**Work order:** Return every line of the data below exactly, but do not include the images.

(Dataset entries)
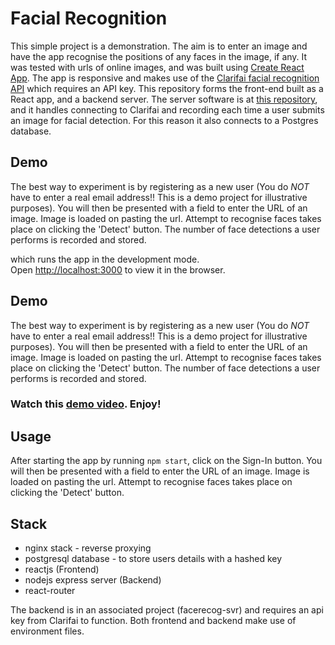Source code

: # Facial Recognition
This simple project is a demonstration. The aim is to enter an image and have the app recognise the positions of any faces in the image, if any. It was tested with urls of online images, and was built using [Create React App](https://github.com/facebook/create-react-app). The app is responsive and makes use of the [Clarifai facial recognition API](https://www.clarifai.com/) which requires an API key. This repository forms the front-end built as a React app, and a backend server. The server software is at [this repository](https://github.com/DevDaveJ/facerecog-svr), and it handles connecting to Clarifai and recording each time a user submits an image for facial detection. For this reason it also connects to a Postgres database.

## Demo

The best way to experiment is by registering as a new user (You do *NOT* have to enter a real email address!! This is a demo project for illustrative purposes). You will then be presented with a field to enter the URL of an image. Image is loaded on pasting the url. Attempt to recognise faces takes place on clicking the 'Detect' button. The number of face detections a user performs is recorded and stored. 

which runs the app in the development mode.\
Open [http://localhost:3000](http://localhost:3000) to view it in the browser. 

## Demo

The best way to experiment is by registering as a new user (You do *NOT* have to enter a real email address!! This is a demo project for illustrative purposes). You will then be presented with a field to enter the URL of an image. Image is loaded on pasting the url. Attempt to recognise faces takes place on clicking the 'Detect' button. The number of face detections a user performs is recorded and stored. 

### Watch this [demo video](https://share.getcloudapp.com/nOu5xqOp). Enjoy!

## Usage

After starting the app by running `npm start`, click on the Sign-In button. You will then be presented with a field to enter the URL of an image. Image is loaded on pasting the url. Attempt to recognise faces takes place on clicking the 'Detect' button.

## Stack
* nginx stack - reverse proxying
* postgresql database - to store users details with a hashed key
* reactjs (Frontend)
* nodejs express server (Backend)
* react-router

The backend is in an associated project (facerecog-svr) and requires an api key from Clarifai to function. Both frontend and backend make use of environment files.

**Exercise answer:**
Source code

: # Facial Recognition
This simple project is a demonstration. The aim is to enter an image and have the app recognise the positions of any faces in the image, if any. It was tested with urls of online images, and was built using [Create React App](https://github.com/facebook/create-react-app). The app is responsive and makes use of the [Clarifai facial recognition API](https://www.clarifai.com/) which requires an API key. This repository forms the front-end built as a React app, and a backend server. The server software is at [this repository](https://github.com/DevDaveJ/facerecog-svr), and it handles connecting to Clarifai and recording each time a user submits an image for facial detection. For this reason it also connects to a Postgres database.

## Demo

The best way to experiment is by registering as a new user (You do *NOT* have to enter a real email address!! This is a demo project for illustrative purposes). You will then be presented with a field to enter the URL of an image. Image is loaded on pasting the url. Attempt to recognise faces takes place on clicking the 'Detect' button. The number of face detections a user performs is recorded and stored. 

which runs the app in the development mode.\
Open [http://localhost:3000](http://localhost:3000) to view it in the browser. 

## Demo

The best way to experiment is by registering as a new user (You do *NOT* have to enter a real email address!! This is a demo project for illustrative purposes). You will then be presented with a field to enter the URL of an image. Image is loaded on pasting the url. Attempt to recognise faces takes place on clicking the 'Detect' button. The number of face detections a user performs is recorded and stored. 

### Watch this [demo video](https://share.getcloudapp.com/nOu5xqOp). Enjoy!

## Usage

After starting the app by running `npm start`, click on the Sign-In button. You will then be presented with a field to enter the URL of an image. Image is loaded on pasting the url. Attempt to recognise faces takes place on clicking the 'Detect' button.

## Stack
* nginx stack - reverse proxying
* postgresql database - to store users details with a hashed key
* reactjs (Frontend)
* nodejs express server (Backend)
* react-router

The backend is in an associated project (facerecog-svr) and requires an api key from Clarifai to function. Both frontend and backend make use of environment files.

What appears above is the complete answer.